Problem statement: Copy whichever lines of the data hold the word "hspace".

Plain-text document sources:

Segment Open

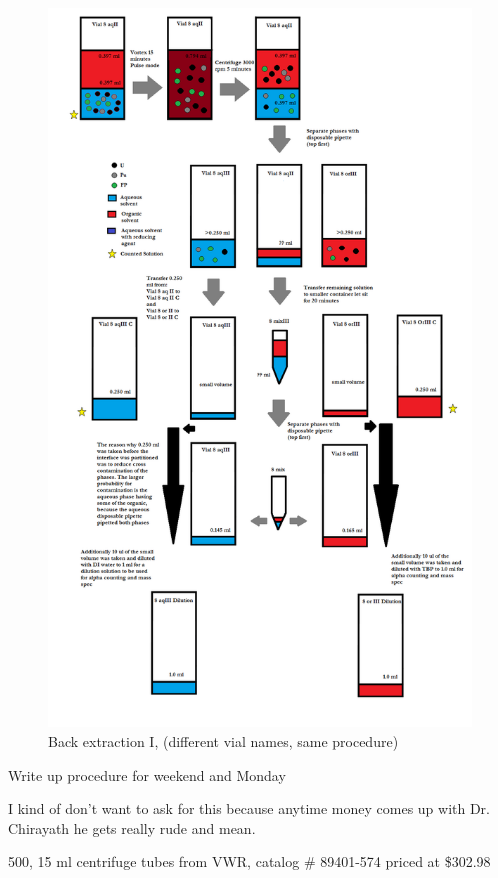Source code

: \documentclass[idxtotoc,hyperref,openany,oneside]{labbook} %
\newcommand{\cmark}{\ding{51}}%
\newcommand{\done}{\rlap{$\square$}{\raisebox{2pt}{\large\hspace{1pt}\cmark}}%
  \hspace{-2.5pt}}
\begin{document}
\begin{figure}[H] %
\begin{center}
  \includegraphics[width=0.8\linewidth]
                  {Figures/Cycle_x3_round_2_extraction_3}
\end{center}
\caption{Back extraction I, (different vial names, same procedure)}
\label{fig:round2_extraction3}
\end{figure}



\begin{todolist}
\item[\done]{Write up procedure for weekend and Monday}
\end{todolist}



I kind of don't want to ask for this because anytime money comes
up with Dr. Chirayath he gets really rude and mean.
\begin{todolist}
\item{500, 15 ml centrifuge tubes from VWR, catalog \# 89401-574
  priced at \$302.98}
\end{todolist}
\end{document}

Segment Closed

Your response:
\newcommand{\done}{\rlap{$\square$}{\raisebox{2pt}{\large\hspace{1pt}\cmark}}%
  \hspace{-2.5pt}}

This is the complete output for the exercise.